Report

We partnered with High Alpha for the 2024 SaaS Benchmarks Report,

see how you stack up

Scale your marketing team without wreaking havoc on your CAC

Once you've reached around $1 MM in ARR and want to accelerate your growth, you need to think about how to scale your marketing team. But many companies are scared to do this, because adding the salaries of new marketers into your budget can cause your customer acquisition cost to skyrocket overnight.

The strength of the marketing team in a growing SaaS company is invaluable—every marketing strategy shapes the way customers will perceive and eventually interact with your product. But the salaries of team members who work to acquire customers are a huge factor into your customer acquisition cost, which is why new marketing hires can be a hit to your CAC metrics. You need to reconcile the cost of scaling in order to make this investment in your company's future.

Managing these new costs is all about maintaining balance, optimizing efficiency, and scaling up customer lifetime value so you can get the maximum return on this investment in your company.

You're forgetting marketing salaries in your CAC calculations

Tren Griffin, former startup team member and current Microsoft team member, says that a business owner who does not understand CAC is “the equivalent of a blindfolded poker player.” You can't make smart business decisions if you don't know the full unit cost of each customer.

Calculating CAC is theoretically straightforward: divide the total expenses to acquire customers in a certain time period by the number of customers acquired during that period.

But the miscalculations—and the fatal underestimations—of CAC happen when you don't account for all expenses to acquire customers. As you scale, the salaries of your marketing team members become prominent components of your CAC that you cannot forget to include. If you don't account for team members in your CAC, you won't really know how much it costs to acquire each customer and you won't be able to determine how to earn back those expenses.

For example, if you assume conservatively that you'll spend $50,000 on an individual marketing team member's annual salary, that's an additional $4,166/month in total expenses to acquire customers.

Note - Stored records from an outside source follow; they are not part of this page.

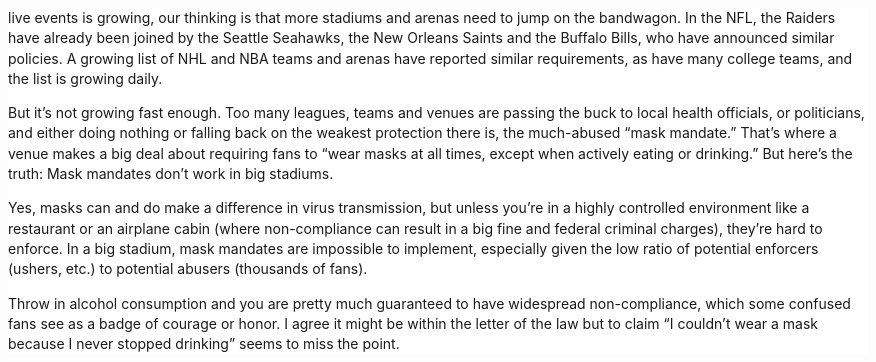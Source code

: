live events is growing, our thinking
is that more stadiums and arenas
need to jump on the bandwagon.
In the NFL, the Raiders have
already been joined by the Seattle
Seahawks, the New Orleans
Saints and the Buffalo Bills, who
have announced similar policies.
A growing list of NHL and NBA
teams and arenas have reported
similar requirements, as have
many college teams, and the list is
growing daily.

But it’s not growing fast enough.
Too many leagues, teams and
venues are passing the buck to
local health officials, or politicians,
and either doing nothing or falling
back on the weakest protection
there is, the much-abused “mask
mandate.” That’s where a venue
makes a big deal about requiring
fans to “wear masks at all times,
except when actively eating or
drinking.” But here’s the truth:
Mask mandates don’t work in big
stadiums.

Yes, masks can and do make a
difference in virus transmission,
but unless you’re in a highly
controlled environment like a
restaurant or an airplane cabin
(where non-compliance can result
in a big fine and federal criminal
charges), they’re hard to enforce. In
a big stadium, mask mandates are
impossible to implement, especially
given the low ratio of potential
enforcers (ushers, etc.) to potential
abusers (thousands of fans).

Throw in alcohol consumption and
you are pretty much guaranteed to
have widespread non-compliance,
which some confused fans see as a
badge of courage or honor. I agree it
might be within the letter of the law
but to claim “I couldn’t wear a mask
because I never stopped drinking”
seems to miss the point.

Hypothetically your other costs might total $11,000/month ($1,000 in paid advertising + $10,000 in marketing tools and software). Adding $4,166/month increases monthly CAC by over 37%. Adding two new marketers at that salary means over 75% increase in your monthly CAC, given these other monthly expenses.

Total Expenses to Acquire Customers as Marketing Team Scales graph

This increase shouldn't prevent you from scaling, because with a larger team you have more power to generate revenue. If your new hires own some of these processes and metrics, you can leverage the power of their addition to improve the quality of your marketing and, ultimately, increase your revenue.

Your new hires should be involved in optimizing the efficiency of the marketing process and in making sure that customers retain and pay back their CAC. This ownership means your new hires have a chance to provide a positive ROI on their salaries.

Optimize efficiency to balance your CAC

SaaS companies, and especially SaaS startups, need to obsess over efficiency. You want to make the most out of all your expenses: the spend on salary should go towards hiring the most qualified and most needed team members, and the rest of marketing spend should bring in the best potential customers.

As CAC increases with the addition of salaries, the marketing team should work to offset other customer acquisition expenses. New hires can take action to optimize their marketing strategy and get the most bang for their marketing buck.

Automate marketing outreach

Marketers should automate their outreach to potential customers or current customers (with a tool like Respona) by running drip campaigns. They can automate communication to reach more leads in less time with less effort. A tool like Customer.io can get you started with email marketing. Start by setting up a campaign with a light touch to provide a friendly nudge to potential customers.

With the right cadence these messages won't be annoying to potential customers—they will be helpful and will nurture their considerations of your product. This could mean huge revenue increases if drip campaigns are maintained over long periods of time.

Crystalize the product's value proposition

Nail your product marketing with crystal clear copy and perfect explanations of the value propositions. Anyone reading the copy should be able to explain the high points of your product as if they were the founder.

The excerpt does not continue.